What is being asked: Look over the entries that follow. Report how many lines contain "number", with nothing else.

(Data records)
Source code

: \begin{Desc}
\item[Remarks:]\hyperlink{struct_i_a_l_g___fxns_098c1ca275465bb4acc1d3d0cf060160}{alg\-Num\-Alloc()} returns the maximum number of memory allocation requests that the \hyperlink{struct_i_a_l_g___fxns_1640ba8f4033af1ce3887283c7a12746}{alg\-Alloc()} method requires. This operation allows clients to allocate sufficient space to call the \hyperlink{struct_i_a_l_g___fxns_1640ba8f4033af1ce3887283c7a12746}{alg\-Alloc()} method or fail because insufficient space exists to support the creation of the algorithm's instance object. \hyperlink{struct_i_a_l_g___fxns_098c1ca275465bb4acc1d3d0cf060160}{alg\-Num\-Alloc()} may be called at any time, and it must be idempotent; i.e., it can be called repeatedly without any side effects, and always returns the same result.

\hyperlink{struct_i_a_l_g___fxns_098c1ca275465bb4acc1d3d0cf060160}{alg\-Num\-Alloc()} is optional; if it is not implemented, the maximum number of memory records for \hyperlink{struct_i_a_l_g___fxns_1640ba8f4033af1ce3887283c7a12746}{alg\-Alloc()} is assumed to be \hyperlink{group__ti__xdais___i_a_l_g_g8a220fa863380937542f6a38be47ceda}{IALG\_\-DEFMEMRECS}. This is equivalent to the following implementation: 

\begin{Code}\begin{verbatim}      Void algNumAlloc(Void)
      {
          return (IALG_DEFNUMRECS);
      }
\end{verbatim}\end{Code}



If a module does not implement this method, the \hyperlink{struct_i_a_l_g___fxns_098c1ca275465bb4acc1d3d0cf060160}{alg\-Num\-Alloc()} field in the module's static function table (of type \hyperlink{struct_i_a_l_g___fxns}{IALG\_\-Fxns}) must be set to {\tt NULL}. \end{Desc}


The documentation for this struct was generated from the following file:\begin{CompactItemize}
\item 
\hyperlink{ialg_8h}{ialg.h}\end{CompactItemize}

Exercise response: 2